REQUIRED WORK :: Print each entry as it appears. Images stay out of the copy.

[Records from a data collection]
══════════
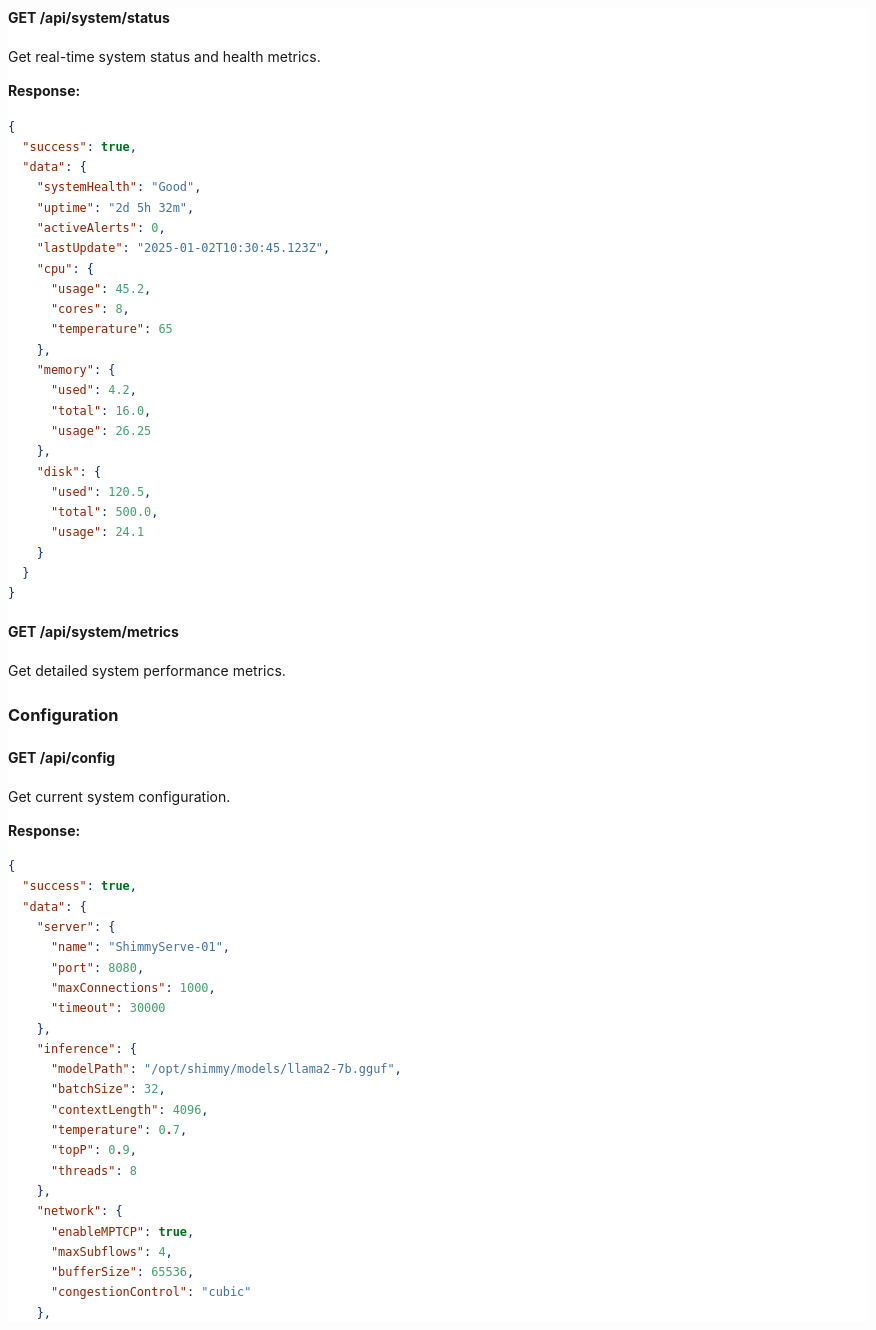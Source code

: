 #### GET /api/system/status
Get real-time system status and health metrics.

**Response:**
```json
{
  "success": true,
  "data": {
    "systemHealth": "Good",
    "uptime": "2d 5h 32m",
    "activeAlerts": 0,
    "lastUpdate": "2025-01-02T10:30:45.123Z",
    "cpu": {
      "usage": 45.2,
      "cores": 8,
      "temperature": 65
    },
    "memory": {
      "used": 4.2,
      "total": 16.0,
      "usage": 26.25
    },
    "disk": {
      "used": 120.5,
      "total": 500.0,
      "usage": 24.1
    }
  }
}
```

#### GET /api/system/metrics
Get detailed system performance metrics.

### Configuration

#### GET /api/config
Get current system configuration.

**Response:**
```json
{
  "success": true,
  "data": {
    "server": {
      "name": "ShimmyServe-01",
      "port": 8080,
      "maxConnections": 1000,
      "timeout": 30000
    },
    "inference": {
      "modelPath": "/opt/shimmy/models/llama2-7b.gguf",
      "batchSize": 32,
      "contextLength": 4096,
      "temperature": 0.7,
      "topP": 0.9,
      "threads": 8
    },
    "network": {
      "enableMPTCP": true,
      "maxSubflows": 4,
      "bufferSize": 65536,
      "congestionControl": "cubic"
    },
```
══════════
OUTPUT FOR THIS TASK ::
Source code

: #### GET /api/system/status
Get real-time system status and health metrics.

**Response:**
```json
{
  "success": true,
  "data": {
    "systemHealth": "Good",
    "uptime": "2d 5h 32m",
    "activeAlerts": 0,
    "lastUpdate": "2025-01-02T10:30:45.123Z",
    "cpu": {
      "usage": 45.2,
      "cores": 8,
      "temperature": 65
    },
    "memory": {
      "used": 4.2,
      "total": 16.0,
      "usage": 26.25
    },
    "disk": {
      "used": 120.5,
      "total": 500.0,
      "usage": 24.1
    }
  }
}
```

#### GET /api/system/metrics
Get detailed system performance metrics.

### Configuration

#### GET /api/config
Get current system configuration.

**Response:**
```json
{
  "success": true,
  "data": {
    "server": {
      "name": "ShimmyServe-01",
      "port": 8080,
      "maxConnections": 1000,
      "timeout": 30000
    },
    "inference": {
      "modelPath": "/opt/shimmy/models/llama2-7b.gguf",
      "batchSize": 32,
      "contextLength": 4096,
      "temperature": 0.7,
      "topP": 0.9,
      "threads": 8
    },
    "network": {
      "enableMPTCP": true,
      "maxSubflows": 4,
      "bufferSize": 65536,
      "congestionControl": "cubic"
    },
```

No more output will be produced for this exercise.